Data extract Block Start
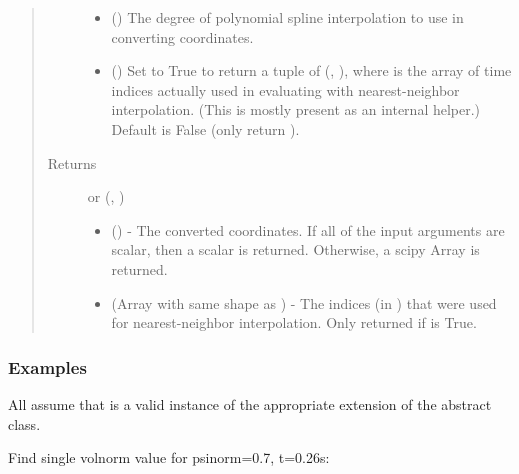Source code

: \documentclass[letterpaper,10pt,english]{sphinxmanual}
\begin{document}
\begin{fulllineitems}
\begin{fulllineitems}
\begin{quote}
\begin{description}
\begin{itemize}
\item {} 
 () \textendash{} The degree of polynomial spline interpolation to
use in converting coordinates.

\item {} 
 () \textendash{} Set to True to return a tuple of (,
), where  is the array of time indices
actually used in evaluating  with nearest-neighbor
interpolation. (This is mostly present as an internal helper.)
Default is False (only return ).

\end{itemize}

\item[{Returns}] \leavevmode

 or (, )
\begin{itemize}
\item {} 
 () - The converted coordinates. If
all of the input arguments are scalar, then a scalar is returned.
Otherwise, a scipy Array is returned.

\item {} 
 (Array with same shape as ) - The indices
(in ) that were used for
nearest-neighbor interpolation. Only returned if  is
True.

\end{itemize}


\end{description}\end{quote}
\subsubsection*{Examples}

All assume that  is a valid instance of the appropriate
extension of the {\hyperref[\detokenize{eqtools:eqtools.core.Equilibrium}]{}} abstract class.

Find single volnorm value for psinorm=0.7, t=0.26s:


\end{fulllineitems}
\end{fulllineitems}
\end{document}
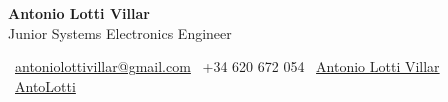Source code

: %

\begin{center}
    {\Huge \textbf{Antonio Lotti Villar}} \\[0.3cm]
    {\Large Junior Systems Electronics Engineer} \\[10pt]


    \normalsize
    
    \faEnvelope \  \href{mailto:antoniolottivillar@gmail.com}{antoniolottivillar@gmail.com} \quad
    \faPhone \      +34 620 672 054 \quad
    \faLinkedin \     \href{https://www.linkedin.com/in/antonioLottiVillar/}{Antonio Lotti Villar} \quad
    \faGithub\       \href{https://github.com/AntoLotti}{AntoLotti} 
    \\[0.3cm]

\end{center}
Data extract Block End
Problem requirements:
What is needed is an exact copy of the lines from the start of the listing above through the line that holds "all of the input", with the pictures left out.

Expected output:
Source code

: \documentclass[letterpaper,10pt,english]{sphinxmanual}
\begin{document}
\begin{fulllineitems}
\begin{fulllineitems}
\begin{quote}
\begin{description}
\begin{itemize}
\item {} 
 () \textendash{} The degree of polynomial spline interpolation to
use in converting coordinates.

\item {} 
 () \textendash{} Set to True to return a tuple of (,
), where  is the array of time indices
actually used in evaluating  with nearest-neighbor
interpolation. (This is mostly present as an internal helper.)
Default is False (only return ).

\end{itemize}

\item[{Returns}] \leavevmode

 or (, )
\begin{itemize}
\item {} 
 () - The converted coordinates. If
all of the input arguments are scalar, then a scalar is returned.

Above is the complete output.